Knox County Mayor Tim Burchett has proposed changing the county’s public records policy to remove the ban on taking pictures of public records, a ban that was adopted when the county updated its public records policy to include language from a state model policy.
“In Tennessee, citizens can inspect public documents at no charge. There’s no reason they shouldn’t also be allowed to take pictures of those records with their own cellphone cameras,” Burchett said in a new release. “Our taxpayers already pay for these documents and access to public records shouldn’t be limited only to those who can afford to pay for copies.”
The news release also quoted from state law, noting the law allows citizens to take pictures of public records, T.C.A. §10-7-506(a):
(a) In all cases where any person has the right to inspect any such public records, such person shall have the right to take extracts or make copies thereof, and to make photographs or photostats of the same while such records are in the possession, custody and control of the lawful custodian thereof or such custodian’s authorized deputy; provided, that the lawful custodian of such records shall have the right to adopt and enforce reasonable rules governing the making of such extracts, copies, photographs or photostats.

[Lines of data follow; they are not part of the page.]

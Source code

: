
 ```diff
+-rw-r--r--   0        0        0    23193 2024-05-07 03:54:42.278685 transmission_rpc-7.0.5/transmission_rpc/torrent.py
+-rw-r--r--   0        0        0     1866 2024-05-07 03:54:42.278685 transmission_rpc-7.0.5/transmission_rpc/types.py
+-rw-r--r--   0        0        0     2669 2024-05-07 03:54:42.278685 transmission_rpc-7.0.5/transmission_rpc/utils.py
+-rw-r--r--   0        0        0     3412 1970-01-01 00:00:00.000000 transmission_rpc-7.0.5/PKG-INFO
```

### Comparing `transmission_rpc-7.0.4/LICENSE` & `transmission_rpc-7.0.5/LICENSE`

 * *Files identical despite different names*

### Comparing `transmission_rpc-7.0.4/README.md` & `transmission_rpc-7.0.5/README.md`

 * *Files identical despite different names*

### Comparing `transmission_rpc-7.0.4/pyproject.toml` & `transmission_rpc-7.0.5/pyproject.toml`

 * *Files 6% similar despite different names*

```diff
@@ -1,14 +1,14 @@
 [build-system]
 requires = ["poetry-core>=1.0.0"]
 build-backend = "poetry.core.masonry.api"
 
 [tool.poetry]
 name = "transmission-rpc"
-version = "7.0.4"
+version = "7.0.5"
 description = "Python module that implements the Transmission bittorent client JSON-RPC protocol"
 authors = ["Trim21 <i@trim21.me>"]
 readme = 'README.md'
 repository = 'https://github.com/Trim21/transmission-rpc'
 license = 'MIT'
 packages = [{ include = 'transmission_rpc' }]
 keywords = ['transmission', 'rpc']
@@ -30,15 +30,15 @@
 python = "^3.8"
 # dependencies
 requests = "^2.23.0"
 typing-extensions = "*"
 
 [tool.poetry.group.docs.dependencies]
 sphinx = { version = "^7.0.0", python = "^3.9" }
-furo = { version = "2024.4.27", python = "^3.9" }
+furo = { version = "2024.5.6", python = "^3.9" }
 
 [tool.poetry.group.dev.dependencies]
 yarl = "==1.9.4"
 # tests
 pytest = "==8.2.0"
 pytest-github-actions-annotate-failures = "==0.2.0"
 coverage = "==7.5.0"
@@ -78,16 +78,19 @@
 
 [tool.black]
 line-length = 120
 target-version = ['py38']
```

Many citizens and journalists have complained about what appears to be a new and growing practice of not allowing people to take a picture of a public record, particularly as cell phones have become a popular way to “take notes” and share information.
Four members of the state’s Advisory Committee on Open Government (see links below) have asked the Office of Open Records Counsel to update its model policy.
Lee Pope, the Open Records Counsel who was the deputy counsel when the model policy was adopted in January, told the Knoxville News Sentinel that the office interprets the law to allow government entities to dictate rules surrounding how copies are made.
“Really it allows them (government entities) to adopt reasonable rules … I can’t say whether or not allowing cellphones to take pictures is unreasonable,” Pope told the Knoxville News Sentinel.
The model policy adopted by the Office of Open Records Counsel includes language suggesting that government entities choose whether they “will” or “will not” allow citizens to use personal equipment to make copies:
D. A requestor will [not] be allowed to make copies of records with personal equipment.
[Indicate under what circumstances, if any, the Governmental Entity will permit
requestors to make their own copies or provide their own storage devices.]
It is becoming clear from citizen and journalist phone calls and emails to TCOG that a growing number of government entities have adopted the “will not” language and are banning citizens in all circumstances from taking pictures of public records based on this language, or from using any personal equipment to make copies.
The Knox County mayor’s office said in its press release that its current ban on photography of public records “is based on the model wording provided by the Tennessee Office of Open Records Counsel, but seems to contradict the state’s public records act.”
State lawmakers have also expressed concern about the new policy, which has been adopted by several state agencies. Most notably, state Sen. Mike Bell, R-Riceville, asked three state agencies before his Joint Government Operations Committee in September to change their newly adopted policies to allow use of phones to take pictures.
Burchett’s proposed amendment must be reviewed by the Law Department, which originally drafted and presented the policy, and must be approved by the Knox County Commission before it takes effect.
The amendment does dictate some conditions around using personal equipment to make copies. It says such copying (or photography of records) will be allowed “provided that the requestor’s duplication of such records does not impede other citizens’ access to county services or records, and that the requestor is willing to schedule an appointment for the purposes of duplicating a large number of records or records that are stored off-site.”
Several surrounding states have already addressed the issue of taking photos of public records, with attorneys generals in those states sometimes issuing opinions that recognize that such restrictive policies conflict with their state laws that call for the fullest possible public access to public records — as does Tennessee law.
Kentucky, Virginia, Georgia, Maine, Iowa, Florida, Washington, Texas, Arizona and Louisiana are just some states that allow photography and use of personal equipment to make copies of non-exempt public records. If there are restrictions, they are narrow and limited to when there is a credible threat of damage to the document.